LA Mareschale de Joyeuse et la Vidame d'Amiens sa soeur aisnée, dont les noms sont en benediction pour leur pieté, ne sont pas les seules Dames illustres, que le Daufiné a donné en ces derniers temps, puisque cette devote Demoiselle de la Maison de Bectoz en est aussi sortie.
Cette Province affectée au fils aisné de nos Roys, et dont j'ay fait l'Eloge dans l'Histoire des Daufins de France, n'a pas esté moins feconde en illustres Heroines qu'en Heros. Le sçavant et le curieux Aymar de Rivail Conseiller du Roy au Parlement de Grenoble a écrit en Latin l'Histoire des Allobroges sous le regne du grand Roy François, où il loue plusieurs Dames de Daufiné, illustres pour leurs rares qualitez, entre autres la sage et la vertueuse Philippe de Sassenage (2), dont Gemes ou Zizime frere de Bajazet Empereur des Turcs devint tellement pris de la douceur de ses moeurs et de sa rare beauté, qu'il avoit resolu de se faire Chrestien pour l'épouser, (quoy qu'il fust grand-observateur de la loy Mahometane) ce qu'il eust executé s'il fust demeuré en Daufiné et n'eust pas esté donné au Pape Innocent VIII. et à son successeur Alexandre VI. Ce Prince Ottoman n'avoit point de plus grand contentement que d'aller se promener à la Bastie, Maison du Baron de Sassenage, voisine de la Roche-Chinard, maison de Barrachin Alemand, où il demeuroit quand il estoit en la méme Province, pour voir et admirer les perfections de cette Demoiselle.
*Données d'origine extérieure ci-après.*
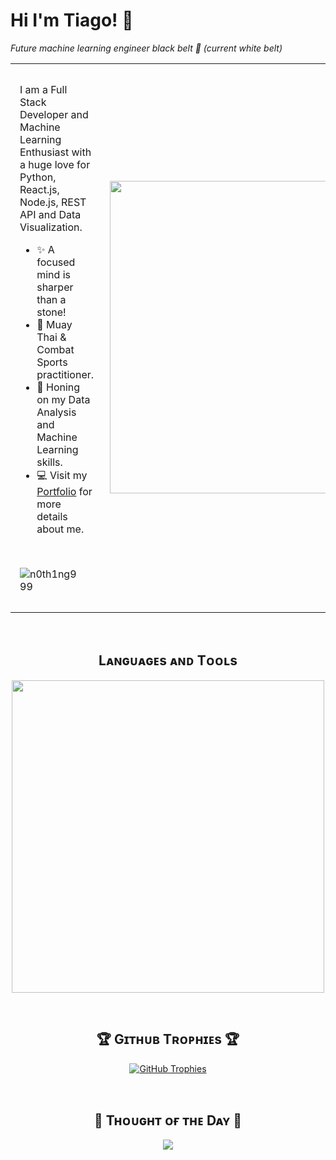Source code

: <!--Header Name-->
# Hi I'm Tiago! 👋
*Future machine learning engineer black belt 🥋 (current white belt)*
<br /> 

<!--Start Intro-->
<table> 
  <tr>
    <td style="padding:15px">
    <p align="left">I am a Full Stack Developer and Machine Learning Enthusiast with a huge love for Python, React.js, Node.js, REST API and Data Visualization. </p>
      
  - ✨ A focused mind is sharper than a stone!
  - 🥊 Muay Thai & Combat Sports practitioner.
  - 🌱 Honing on my Data Analysis and Machine Learning skills.
  - 💻 Visit my [Portfolio]() for more details about me.
  <br/>
  <!--Profile Count Badge-->
  <p align="left">
    <img src="https://komarev.com/ghpvc/?username=n0th1ng999&label=Profile%20views&color=770677&style=for-the-badge&logo=star" alt="n0th1ng999" style="padding-right:20px;" />
  </p>
  </td>
    <td>
    <!--Cute cat image-->
    <img  align="right" width="500px" src="https://i.pinimg.com/enabled/564x/79/1b/3a/791b3a33b2ce3320ca1817310ad9ae58.jpg">
    </td>
  </tr>
</table>


<br />

<!--Languages and Tools Section-->       
<h2 align="center">Lᴀɴɢᴜᴀɢᴇs ᴀɴᴅ Tᴏᴏʟs</h2> 
<p align="center">
<img width="500px"  src="https://skillicons.dev/icons?i=py,pytorch,scikitlearn,js,typescript,html,css,react,next,vue,pinia,sequelize,nodejs,express,md,mysql,mongo,git,vscode,docker,postman,linux,figma,go&perline=10"  />
</p>
<br />


<!--Trophies Section-->   
<h2 align="center">🏆 Gɪᴛʜᴜʙ Tʀᴏᴘʜɪᴇs 🏆</h2>
<p align="center">
  <a href="https://github.com/n0th1ng999/github-profile-trophy">
    <img src="https://github-profile-trophy.vercel.app/?username=n0th1ng999&row=2&column=6&margin-w=20&margin-h=20" alt="GitHub Trophies">
  </a>
</p>
<br />

<!--Dynamic Quote card updated everyday at 12 PM--> 
<h2 align="center">🌟 Tʜᴏᴜɢʜᴛ ᴏғ ᴛʜᴇ Dᴀʏ 🌟</h2>

<!--STARTS_HERE_QUOTE_CARD-->
<p align="center">
    <img src="https://readme-daily-quotes.vercel.app/api?author=Tiago&quoteCategory=Humorous&theme=dark&bg_color=0d1117&author_color=eee">
</p>
<!--ENDS_HERE_QUOTE_CARD-->


<!--Contact Section--> 

<!--
<h2 align="center">🤝 Cᴏɴɴᴇᴄᴛ Wɪᴛʜ Mᴇ 🤝 </h2> 
-->
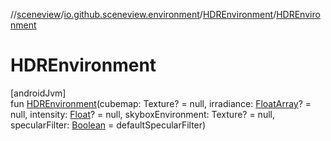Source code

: //[sceneview](../../../index.md)/[io.github.sceneview.environment](../index.md)/[HDREnvironment](index.md)/[HDREnvironment](-h-d-r-environment.md)

# HDREnvironment

[androidJvm]\
fun [HDREnvironment](-h-d-r-environment.md)(cubemap: Texture? = null, irradiance: [FloatArray](https://kotlinlang.org/api/latest/jvm/stdlib/kotlin/-float-array/index.html)? = null, intensity: [Float](https://kotlinlang.org/api/latest/jvm/stdlib/kotlin/-float/index.html)? = null, skyboxEnvironment: Texture? = null, specularFilter: [Boolean](https://kotlinlang.org/api/latest/jvm/stdlib/kotlin/-boolean/index.html) = defaultSpecularFilter)
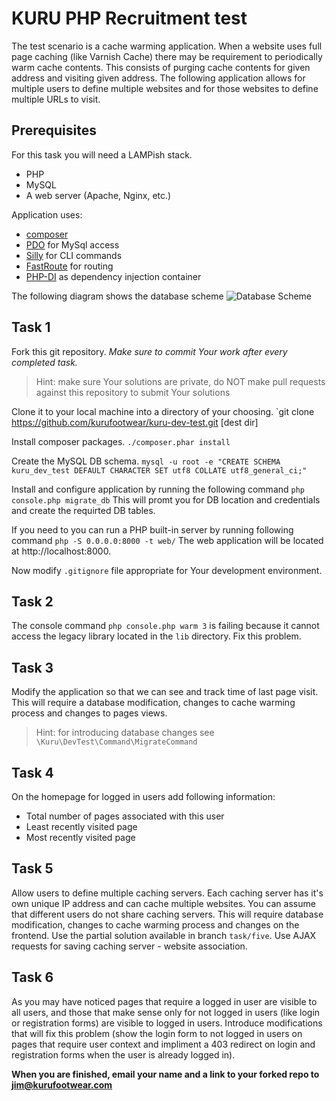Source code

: # KURU PHP Recruitment test

The test scenario is a cache warming application.
When a website uses full page caching (like Varnish Cache) there may be requirement to periodically warm cache contents.
This consists of purging cache contents for given address and visiting given address.
The following application allows for multiple users to define multiple websites and for those websites to define multiple URLs to visit.

## Prerequisites
For this task you will need a LAMPish stack.
* PHP
* MySQL
* A web server (Apache, Nginx, etc.)

Application uses:
* [composer](http://getcomposer.org)
* [PDO](http://php.net/manual/en/book.pdo.php) for MySql access
* [Silly](http://mnapoli.fr/silly/) for CLI commands
* [FastRoute](https://github.com/nikic/FastRoute) for routing
* [PHP-DI](http://php-di.org/) as dependency injection container

The following diagram shows the database scheme
![Database Scheme](doc/db.png)

## Task 1

Fork this git repository.
_Make sure to commit Your work after every completed task._
> Hint: make sure Your solutions are private, do NOT make pull requests against this repository to submit Your solutions

Clone it to your local machine into a directory of your choosing.
`git clone https://github.com/kurufootwear/kuru-dev-test.git [dest dir]

Install composer packages.
`./composer.phar install`

Create the MySQL DB schema.
`mysql -u root -e "CREATE SCHEMA kuru_dev_test DEFAULT CHARACTER SET utf8 COLLATE utf8_general_ci;"`

Install and configure application by running the following command
`php console.php migrate_db`
This will promt you for DB location and credentials and create the requirted DB tables.

If you need to you can run a PHP built-in server by running following command
`php -S 0.0.0.0:8000 -t web/`
The web application will be located at http://localhost:8000.

Now modify `.gitignore` file appropriate for Your development environment.

## Task 2

The console command `php console.php warm 3` is failing because it cannot access the legacy library located in the `lib` directory.
Fix this problem.

## Task 3

Modify the application so that we can see and track time of last page visit.
This will require a database modification, changes to cache warming process and changes to pages views.
> Hint: for introducing database changes see `\Kuru\DevTest\Command\MigrateCommand`

## Task 4

On the homepage for logged in users add following information:
* Total number of pages associated with this user
* Least recently visited page
* Most recently visited page

## Task 5

Allow users to define multiple caching servers.
Each caching server has it's own unique IP address and can cache multiple websites.
You can assume that different users do not share caching servers.
This will require database modification, changes to cache warming process and changes on the frontend.
Use the partial solution available in branch `task/five`.
Use AJAX requests for saving caching server - website association.

## Task 6

As you may have noticed pages that require a logged in user are visible to all users, and those that make sense only for not logged in users (like login or registration forms) are visible to logged in users.
Introduce modifications that will fix this problem (show the login form to not logged in users on pages that require user context and impliment a 403 redirect on login and registration forms when the user is already logged in).

**When you are finished, email your name and a link to your forked repo to jim@kurufootwear.com**
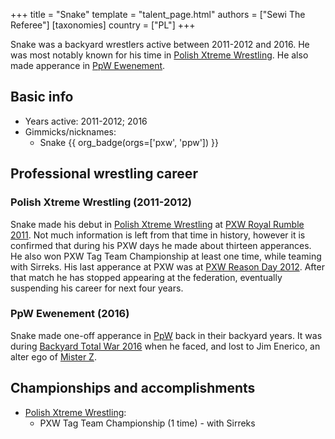 +++
title = "Snake"
template = "talent_page.html"
authors = ["Sewi The Referee"]
[taxonomies]
country = ["PL"]
+++

Snake was a backyard wrestlers active between 2011-2012 and 2016. He was most notably known for his time in [Polish Xtreme Wrestling](@/o/pxw.md). He also made apperance in [PpW Ewenement](@/o/ppw.md).

## Basic info

* Years active: 2011-2012; 2016
* Gimmicks/nicknames:
  - Snake {{ org_badge(orgs=['pxw', 'ppw']) }}
 
## Professional wrestling career

### Polish Xtreme Wrestling (2011-2012)

Snake made his debut in [Polish Xtreme Wrestling](@/o/pxw.md) at [PXW Royal Rumble 2011](@/e/pxw/2011-07-09-pxw-royal-rumble-2011.md). Not much information is left from that time in history, however it is confirmed that during his PXW days he made about thirteen apperances. He also won PXW Tag Team Championship at least one time, while teaming with Sirreks. His last apperance at PXW was at [PXW Reason Day 2012](@/e/pxw/2012-10-07-pxw-reason-day-2012.md). After that match he has stopped appearing at the federation, eventually suspending his career for next four years.

### PpW Ewenement (2016)

Snake made one-off apperance in [PpW](@/o/ppw.md) back in their backyard years. It was during [Backyard Total War 2016](@/e/ppw/2016-07-18-ppw-backyard-total-war.md) when he faced, and lost to Jim Enerico, an alter ego of [Mister Z](@/w/mister-z.md).

## Championships and accomplishments 

* [Polish Xtreme Wrestling](@/o/pxw.md):
  - PXW Tag Team Championship (1 time) - with Sirreks
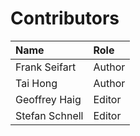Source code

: # Contributors

| Name           | Role   |
|:---------------|:-------|
| Frank Seifart  | Author |
| Tai Hong       | Author |
| Geoffrey Haig  | Editor |
| Stefan Schnell | Editor |
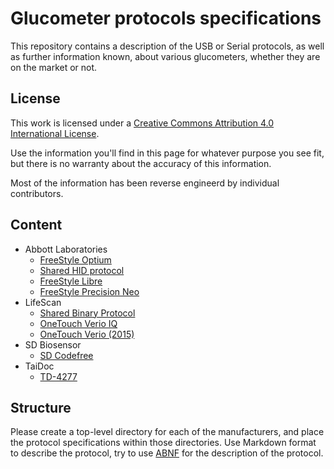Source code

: # Glucometer protocols specifications

This repository contains a description of the USB or Serial protocols,
as well as further information known, about various glucometers,
whether they are on the market or not.

## License

This work is licensed under a
[Creative Commons Attribution 4.0 International License](http://creativecommons.org/licenses/by/4.0/).

Use the information you'll find in this page for whatever purpose you
see fit, but there is no warranty about the accuracy of this
information.

Most of the information has been reverse engineerd by individual
contributors.

## Content

* Abbott Laboratories
  - [FreeStyle Optium](abbott/freestyle-optium.md)
  - [Shared HID protocol](abbott/shared-hid-protocol.md)
  - [FreeStyle Libre](abbott/freestyle-libre.md)
  - [FreeStyle Precision Neo](abbott/freestyle-precision-neo.md)
* LifeScan
  - [Shared Binary Protocol](lifescan/shared-binary-protocol.md)
  - [OneTouch Verio IQ](lifescan/onetouch-verio-iq.md)
  - [OneTouch Verio (2015)](lifescan/onetouch-verio-2015.md)
* SD Biosensor
  - [SD Codefree](sd-biosensor/codefree.md)
* TaiDoc
  - [TD-4277](taidoc/td4277.md)

## Structure

Please create a top-level directory for each of the manufacturers, and
place the protocol specifications within those directories. Use
Markdown format to describe the protocol, try to use
[ABNF](https://en.wikipedia.org/wiki/Augmented_Backus%E2%80%93Naur_Form)
for the description of the protocol.
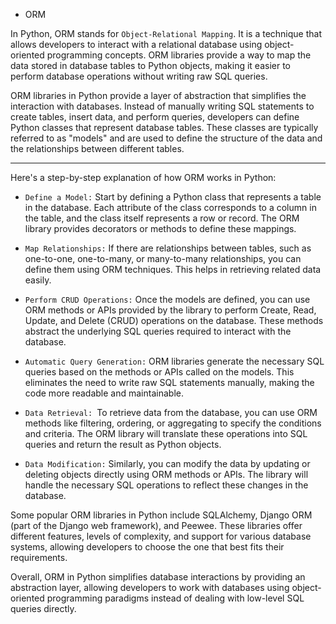 * ORM

In Python, ORM stands for `Object-Relational Mapping`. It is a technique that allows developers to interact with a relational database using object-oriented programming concepts. ORM libraries provide a way to map the data stored in database tables to Python objects, making it easier to perform database operations without writing raw SQL queries.

ORM libraries in Python provide a layer of abstraction that simplifies the interaction with databases. Instead of manually writing SQL statements to create tables, insert data, and perform queries, developers can define Python classes that represent database tables. These classes are typically referred to as "models" and are used to define the structure of the data and the relationships between different tables.

---

Here's a step-by-step explanation of how ORM works in Python:

- `Define a Model:` Start by defining a Python class that represents a table in the database. Each attribute of the class corresponds to a column in the table, and the class itself represents a row or record. The ORM library provides decorators or methods to define these mappings.

- `Map Relationships:` If there are relationships between tables, such as one-to-one, one-to-many, or many-to-many relationships, you can define them using ORM techniques. This helps in retrieving related data easily.

- `Perform CRUD Operations:` Once the models are defined, you can use ORM methods or APIs provided by the library to perform Create, Read, Update, and Delete (CRUD) operations on the database. These methods abstract the underlying SQL queries required to interact with the database.

- `Automatic Query Generation:` ORM libraries generate the necessary SQL queries based on the methods or APIs called on the models. This eliminates the need to write raw SQL statements manually, making the code more readable and maintainable.

- `Data Retrieval: `To retrieve data from the database, you can use ORM methods like filtering, ordering, or aggregating to specify the conditions and criteria. The ORM library will translate these operations into SQL queries and return the result as Python objects.

- `Data Modification:` Similarly, you can modify the data by updating or deleting objects directly using ORM methods or APIs. The library will handle the necessary SQL operations to reflect these changes in the database.

Some popular ORM libraries in Python include SQLAlchemy, Django ORM (part of the Django web framework), and Peewee. These libraries offer different features, levels of complexity, and support for various database systems, allowing developers to choose the one that best fits their requirements.

Overall, ORM in Python simplifies database interactions by providing an abstraction layer, allowing developers to work with databases using object-oriented programming paradigms instead of dealing with low-level SQL queries directly.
[756] Ce digne Senateur du Parlement de Daufiné qui estoit en haute estime par le Roy François (aussi il luy fit l'honneur de l'employer en quelques Ambassades, et luy commanda de faire en Latin l'Histoire du droit Civil et Canon ou Pontifical qui est imprimée) (3) fait aussi l'eloge dans la méme Histoire manuscrite des Allobroges de cette noble Demoiselle de la Maison de Bectoz, et digne Abbesse de Saint Honorat à Tarascon en Provence.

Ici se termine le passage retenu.